> _PROBLEM REQUIREMENTS_:
Each entry should be set down again verbatim, with the images omitted.

--------------------------------------------------

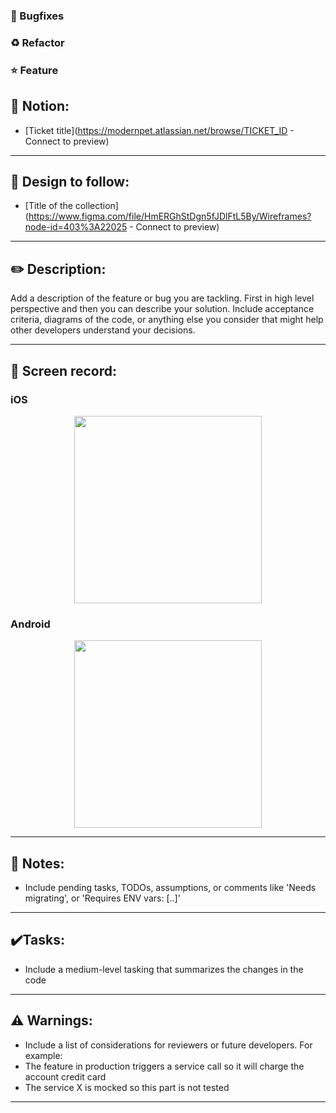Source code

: 
### :wrench: Bugfixes

### :recycle: Refactor

### :star: Feature

## :link: Notion:

- [Ticket title](https://modernpet.atlassian.net/browse/TICKET_ID - Connect to preview)

---

## :art: Design to follow:

- [Title of the collection](https://www.figma.com/file/HmERGhStDgn5fJDlFtL5By/Wireframes?node-id=403%3A22025 - Connect to preview)

---

## :pencil2: Description:

Add a description of the feature or bug you are tackling. First in high level perspective and then you can describe your solution. Include acceptance criteria, diagrams of the code, or anything else you consider that might help other developers understand your decisions.

---

## :movie_camera: Screen record:

### iOS

<p align="center">
<img src="https://link-to-image" width="300">
</p>

### Android

<p align="center">
<img src="https://link-to-image" width="300">
</p>

---

## :pushpin: Notes:

- Include pending tasks, TODOs, assumptions, or comments like 'Needs migrating', or 'Requires ENV vars: [..]'

---

## :heavy_check_mark:Tasks:

- Include a medium-level tasking that summarizes the changes in the code

---

## :warning: Warnings:

- Include a list of considerations for reviewers or future developers. For example:
- The feature in production triggers a service call so it will charge the account credit card
- The service X is mocked so this part is not tested

---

--------------------------------------------------

> _SOLVED EXERCISE_:
Source code

: 
### :wrench: Bugfixes

### :recycle: Refactor

### :star: Feature

## :link: Notion:

- [Ticket title](https://modernpet.atlassian.net/browse/TICKET_ID - Connect to preview)

---

## :art: Design to follow:

- [Title of the collection](https://www.figma.com/file/HmERGhStDgn5fJDlFtL5By/Wireframes?node-id=403%3A22025 - Connect to preview)

---

## :pencil2: Description:

Add a description of the feature or bug you are tackling. First in high level perspective and then you can describe your solution. Include acceptance criteria, diagrams of the code, or anything else you consider that might help other developers understand your decisions.

---

## :movie_camera: Screen record:

### iOS

<p align="center">
<img src="https://link-to-image" width="300">
</p>

### Android

<p align="center">
<img src="https://link-to-image" width="300">
</p>

---

## :pushpin: Notes:

- Include pending tasks, TODOs, assumptions, or comments like 'Needs migrating', or 'Requires ENV vars: [..]'

---

## :heavy_check_mark:Tasks:

- Include a medium-level tasking that summarizes the changes in the code

---

## :warning: Warnings:

- Include a list of considerations for reviewers or future developers. For example:
- The feature in production triggers a service call so it will charge the account credit card
- The service X is mocked so this part is not tested

---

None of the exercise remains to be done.